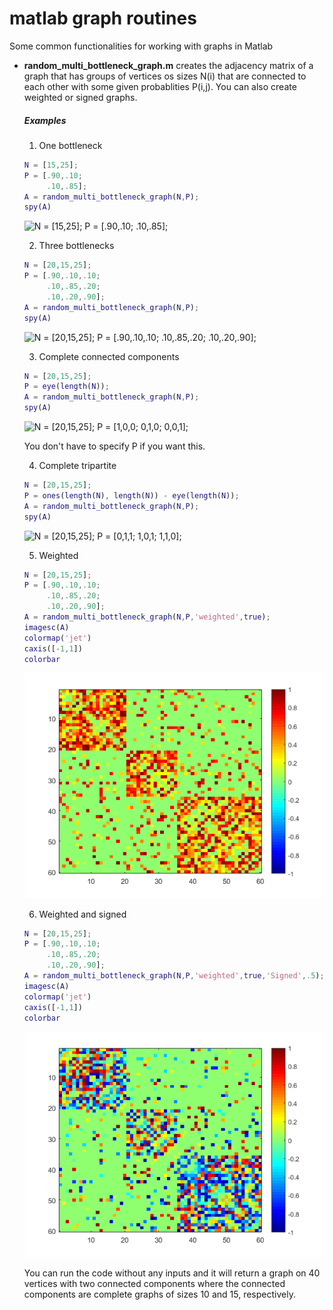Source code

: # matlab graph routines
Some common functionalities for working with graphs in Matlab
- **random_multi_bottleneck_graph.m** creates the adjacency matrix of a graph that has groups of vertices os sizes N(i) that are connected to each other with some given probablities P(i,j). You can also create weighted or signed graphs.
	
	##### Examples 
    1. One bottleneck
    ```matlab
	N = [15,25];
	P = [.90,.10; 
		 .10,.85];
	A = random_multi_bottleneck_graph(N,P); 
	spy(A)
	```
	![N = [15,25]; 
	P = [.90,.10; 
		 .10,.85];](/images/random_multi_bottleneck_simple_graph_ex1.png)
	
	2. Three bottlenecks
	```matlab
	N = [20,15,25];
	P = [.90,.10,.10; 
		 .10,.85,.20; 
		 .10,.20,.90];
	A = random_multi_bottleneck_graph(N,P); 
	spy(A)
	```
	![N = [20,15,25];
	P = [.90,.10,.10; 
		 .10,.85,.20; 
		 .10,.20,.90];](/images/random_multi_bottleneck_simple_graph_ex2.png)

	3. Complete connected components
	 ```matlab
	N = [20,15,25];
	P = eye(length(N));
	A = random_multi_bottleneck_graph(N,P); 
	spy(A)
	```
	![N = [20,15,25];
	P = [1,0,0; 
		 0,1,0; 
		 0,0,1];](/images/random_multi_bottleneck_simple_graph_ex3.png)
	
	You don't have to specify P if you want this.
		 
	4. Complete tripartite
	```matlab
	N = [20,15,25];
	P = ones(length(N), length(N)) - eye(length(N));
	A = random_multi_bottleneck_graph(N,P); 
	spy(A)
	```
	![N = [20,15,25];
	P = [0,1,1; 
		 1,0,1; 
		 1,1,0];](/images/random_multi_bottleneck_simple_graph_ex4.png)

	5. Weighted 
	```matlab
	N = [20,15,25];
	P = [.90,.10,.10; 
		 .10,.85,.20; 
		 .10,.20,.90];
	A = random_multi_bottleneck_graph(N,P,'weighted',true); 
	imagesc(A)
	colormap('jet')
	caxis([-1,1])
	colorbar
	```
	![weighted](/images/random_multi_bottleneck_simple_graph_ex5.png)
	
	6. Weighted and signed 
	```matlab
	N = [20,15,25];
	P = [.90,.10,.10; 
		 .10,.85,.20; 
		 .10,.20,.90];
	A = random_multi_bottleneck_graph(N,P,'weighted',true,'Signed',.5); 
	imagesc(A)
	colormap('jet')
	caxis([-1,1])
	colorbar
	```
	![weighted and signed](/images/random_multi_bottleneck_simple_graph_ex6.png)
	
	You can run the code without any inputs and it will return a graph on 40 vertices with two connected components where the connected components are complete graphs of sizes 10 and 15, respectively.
● ● ● ●
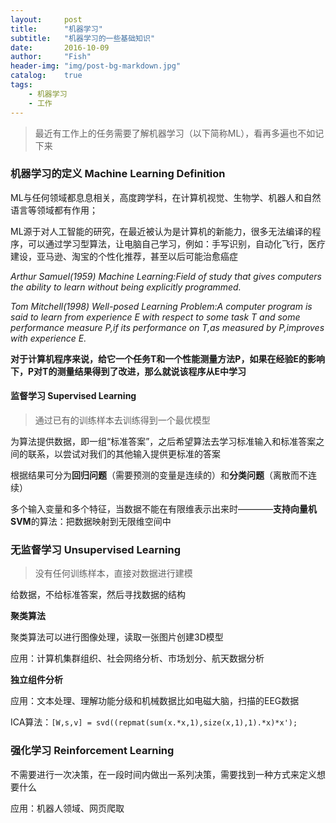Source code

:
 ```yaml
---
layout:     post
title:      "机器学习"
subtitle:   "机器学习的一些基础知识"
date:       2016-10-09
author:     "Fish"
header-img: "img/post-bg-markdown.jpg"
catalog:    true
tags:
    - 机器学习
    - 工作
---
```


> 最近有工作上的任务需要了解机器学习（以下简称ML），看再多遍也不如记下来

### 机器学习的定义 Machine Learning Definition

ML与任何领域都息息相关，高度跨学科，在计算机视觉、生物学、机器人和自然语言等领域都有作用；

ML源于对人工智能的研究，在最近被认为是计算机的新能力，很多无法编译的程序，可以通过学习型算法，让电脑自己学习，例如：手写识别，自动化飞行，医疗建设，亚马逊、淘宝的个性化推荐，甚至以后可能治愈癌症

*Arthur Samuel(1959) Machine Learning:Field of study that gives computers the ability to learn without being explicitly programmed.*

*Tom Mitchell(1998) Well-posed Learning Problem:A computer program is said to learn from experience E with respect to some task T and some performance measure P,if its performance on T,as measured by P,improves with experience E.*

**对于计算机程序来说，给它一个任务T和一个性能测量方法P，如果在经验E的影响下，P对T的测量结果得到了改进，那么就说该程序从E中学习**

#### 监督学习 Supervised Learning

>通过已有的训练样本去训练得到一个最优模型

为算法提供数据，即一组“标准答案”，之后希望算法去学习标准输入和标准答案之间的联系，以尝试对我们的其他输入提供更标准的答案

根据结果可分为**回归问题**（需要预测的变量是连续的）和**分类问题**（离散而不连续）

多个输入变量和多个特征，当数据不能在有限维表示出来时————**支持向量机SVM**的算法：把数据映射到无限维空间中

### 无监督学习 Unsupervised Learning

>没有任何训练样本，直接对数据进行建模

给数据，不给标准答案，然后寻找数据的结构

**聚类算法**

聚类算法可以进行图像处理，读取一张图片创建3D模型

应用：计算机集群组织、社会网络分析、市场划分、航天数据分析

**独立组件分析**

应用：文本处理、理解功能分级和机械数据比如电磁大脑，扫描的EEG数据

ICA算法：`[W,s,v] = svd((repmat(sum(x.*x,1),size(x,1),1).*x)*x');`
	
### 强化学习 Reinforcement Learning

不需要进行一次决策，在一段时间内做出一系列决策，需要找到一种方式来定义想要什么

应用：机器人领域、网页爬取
● ● ● ●
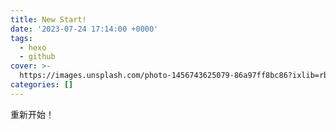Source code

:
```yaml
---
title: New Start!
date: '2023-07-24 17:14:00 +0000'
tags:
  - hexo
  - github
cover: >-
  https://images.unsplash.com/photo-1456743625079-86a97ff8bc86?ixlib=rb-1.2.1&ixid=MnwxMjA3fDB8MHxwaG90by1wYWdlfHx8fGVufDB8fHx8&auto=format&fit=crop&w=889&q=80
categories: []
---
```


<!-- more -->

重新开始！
● ● ● ●
ACTIVITY
All lines with the word "that" must be located in the data and copied.

ANSWER TO THIS TASK
- **random_multi_bottleneck_graph.m** creates the adjacency matrix of a graph that has groups of vertices os sizes N(i) that are connected to each other with some given probablities P(i,j). You can also create weighted or signed graphs.
*Arthur Samuel(1959) Machine Learning:Field of study that gives computers the ability to learn without being explicitly programmed.*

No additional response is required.